[To do]: Please output every record below exactly as written, leaving out any pictures.

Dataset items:
┌──
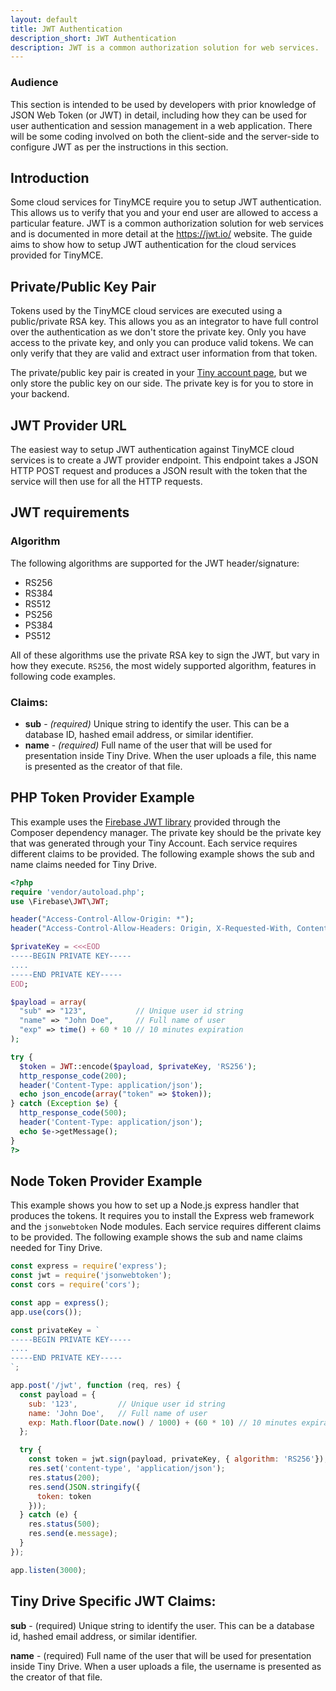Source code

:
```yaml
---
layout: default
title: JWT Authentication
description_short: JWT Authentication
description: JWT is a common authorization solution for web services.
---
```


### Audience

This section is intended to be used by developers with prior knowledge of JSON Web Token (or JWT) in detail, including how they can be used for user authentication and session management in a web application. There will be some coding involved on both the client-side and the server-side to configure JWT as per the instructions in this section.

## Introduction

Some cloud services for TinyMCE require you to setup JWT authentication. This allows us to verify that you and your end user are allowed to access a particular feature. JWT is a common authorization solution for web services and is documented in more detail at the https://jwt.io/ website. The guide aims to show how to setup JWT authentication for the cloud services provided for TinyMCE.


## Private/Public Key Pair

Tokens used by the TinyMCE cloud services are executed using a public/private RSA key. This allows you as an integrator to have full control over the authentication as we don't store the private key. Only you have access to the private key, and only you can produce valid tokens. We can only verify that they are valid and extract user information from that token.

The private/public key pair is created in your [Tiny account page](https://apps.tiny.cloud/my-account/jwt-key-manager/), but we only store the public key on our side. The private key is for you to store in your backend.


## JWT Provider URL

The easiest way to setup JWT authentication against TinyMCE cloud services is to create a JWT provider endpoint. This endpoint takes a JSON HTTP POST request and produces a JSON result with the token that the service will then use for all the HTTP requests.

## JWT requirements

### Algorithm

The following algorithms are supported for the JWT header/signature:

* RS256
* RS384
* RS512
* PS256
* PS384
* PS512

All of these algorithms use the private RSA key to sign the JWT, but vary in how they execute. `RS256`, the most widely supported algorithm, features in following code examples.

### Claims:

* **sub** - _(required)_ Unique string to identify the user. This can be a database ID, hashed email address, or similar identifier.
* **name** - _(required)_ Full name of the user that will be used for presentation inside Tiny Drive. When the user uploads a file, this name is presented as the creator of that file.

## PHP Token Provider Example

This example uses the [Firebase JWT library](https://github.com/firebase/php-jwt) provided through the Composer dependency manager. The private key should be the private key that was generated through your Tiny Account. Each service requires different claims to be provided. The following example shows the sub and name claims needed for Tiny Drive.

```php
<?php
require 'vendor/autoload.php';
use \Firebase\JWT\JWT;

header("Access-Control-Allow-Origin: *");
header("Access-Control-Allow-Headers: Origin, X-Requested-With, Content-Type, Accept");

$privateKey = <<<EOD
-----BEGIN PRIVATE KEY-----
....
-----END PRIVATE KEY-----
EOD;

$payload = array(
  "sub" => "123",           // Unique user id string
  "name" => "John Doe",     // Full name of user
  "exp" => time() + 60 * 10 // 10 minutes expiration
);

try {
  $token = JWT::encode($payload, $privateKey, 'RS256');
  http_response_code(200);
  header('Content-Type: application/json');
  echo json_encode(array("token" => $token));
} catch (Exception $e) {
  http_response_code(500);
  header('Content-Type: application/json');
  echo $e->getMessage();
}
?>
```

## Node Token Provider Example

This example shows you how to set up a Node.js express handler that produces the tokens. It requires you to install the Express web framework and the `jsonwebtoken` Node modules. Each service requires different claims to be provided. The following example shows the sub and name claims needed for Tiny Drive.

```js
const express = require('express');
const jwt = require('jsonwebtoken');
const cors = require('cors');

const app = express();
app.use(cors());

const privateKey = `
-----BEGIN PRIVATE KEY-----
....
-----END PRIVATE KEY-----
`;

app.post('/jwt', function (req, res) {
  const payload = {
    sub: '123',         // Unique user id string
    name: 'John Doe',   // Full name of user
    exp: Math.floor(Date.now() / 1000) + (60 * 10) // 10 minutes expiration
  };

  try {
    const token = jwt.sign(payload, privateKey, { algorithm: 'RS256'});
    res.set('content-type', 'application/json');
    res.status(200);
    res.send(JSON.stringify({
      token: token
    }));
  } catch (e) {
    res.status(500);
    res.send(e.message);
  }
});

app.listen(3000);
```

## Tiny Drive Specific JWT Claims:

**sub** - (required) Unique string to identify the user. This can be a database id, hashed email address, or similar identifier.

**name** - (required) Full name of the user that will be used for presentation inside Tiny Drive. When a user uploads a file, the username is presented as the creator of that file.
└──
[Answer section]:
Source code

:
```yaml
---
layout: default
title: JWT Authentication
description_short: JWT Authentication
description: JWT is a common authorization solution for web services.
---
```


### Audience

This section is intended to be used by developers with prior knowledge of JSON Web Token (or JWT) in detail, including how they can be used for user authentication and session management in a web application. There will be some coding involved on both the client-side and the server-side to configure JWT as per the instructions in this section.

## Introduction

Some cloud services for TinyMCE require you to setup JWT authentication. This allows us to verify that you and your end user are allowed to access a particular feature. JWT is a common authorization solution for web services and is documented in more detail at the https://jwt.io/ website. The guide aims to show how to setup JWT authentication for the cloud services provided for TinyMCE.


## Private/Public Key Pair

Tokens used by the TinyMCE cloud services are executed using a public/private RSA key. This allows you as an integrator to have full control over the authentication as we don't store the private key. Only you have access to the private key, and only you can produce valid tokens. We can only verify that they are valid and extract user information from that token.

The private/public key pair is created in your [Tiny account page](https://apps.tiny.cloud/my-account/jwt-key-manager/), but we only store the public key on our side. The private key is for you to store in your backend.


## JWT Provider URL

The easiest way to setup JWT authentication against TinyMCE cloud services is to create a JWT provider endpoint. This endpoint takes a JSON HTTP POST request and produces a JSON result with the token that the service will then use for all the HTTP requests.

## JWT requirements

### Algorithm

The following algorithms are supported for the JWT header/signature:

* RS256
* RS384
* RS512
* PS256
* PS384
* PS512

All of these algorithms use the private RSA key to sign the JWT, but vary in how they execute. `RS256`, the most widely supported algorithm, features in following code examples.

### Claims:

* **sub** - _(required)_ Unique string to identify the user. This can be a database ID, hashed email address, or similar identifier.
* **name** - _(required)_ Full name of the user that will be used for presentation inside Tiny Drive. When the user uploads a file, this name is presented as the creator of that file.

## PHP Token Provider Example

This example uses the [Firebase JWT library](https://github.com/firebase/php-jwt) provided through the Composer dependency manager. The private key should be the private key that was generated through your Tiny Account. Each service requires different claims to be provided. The following example shows the sub and name claims needed for Tiny Drive.

```php
<?php
require 'vendor/autoload.php';
use \Firebase\JWT\JWT;

header("Access-Control-Allow-Origin: *");
header("Access-Control-Allow-Headers: Origin, X-Requested-With, Content-Type, Accept");

$privateKey = <<<EOD
-----BEGIN PRIVATE KEY-----
....
-----END PRIVATE KEY-----
EOD;

$payload = array(
  "sub" => "123",           // Unique user id string
  "name" => "John Doe",     // Full name of user
  "exp" => time() + 60 * 10 // 10 minutes expiration
);

try {
  $token = JWT::encode($payload, $privateKey, 'RS256');
  http_response_code(200);
  header('Content-Type: application/json');
  echo json_encode(array("token" => $token));
} catch (Exception $e) {
  http_response_code(500);
  header('Content-Type: application/json');
  echo $e->getMessage();
}
?>
```

## Node Token Provider Example

This example shows you how to set up a Node.js express handler that produces the tokens. It requires you to install the Express web framework and the `jsonwebtoken` Node modules. Each service requires different claims to be provided. The following example shows the sub and name claims needed for Tiny Drive.

```js
const express = require('express');
const jwt = require('jsonwebtoken');
const cors = require('cors');

const app = express();
app.use(cors());

const privateKey = `
-----BEGIN PRIVATE KEY-----
....
-----END PRIVATE KEY-----
`;

app.post('/jwt', function (req, res) {
  const payload = {
    sub: '123',         // Unique user id string
    name: 'John Doe',   // Full name of user
    exp: Math.floor(Date.now() / 1000) + (60 * 10) // 10 minutes expiration
  };

  try {
    const token = jwt.sign(payload, privateKey, { algorithm: 'RS256'});
    res.set('content-type', 'application/json');
    res.status(200);
    res.send(JSON.stringify({
      token: token
    }));
  } catch (e) {
    res.status(500);
    res.send(e.message);
  }
});

app.listen(3000);
```

## Tiny Drive Specific JWT Claims:

**sub** - (required) Unique string to identify the user. This can be a database id, hashed email address, or similar identifier.

**name** - (required) Full name of the user that will be used for presentation inside Tiny Drive. When a user uploads a file, the username is presented as the creator of that file.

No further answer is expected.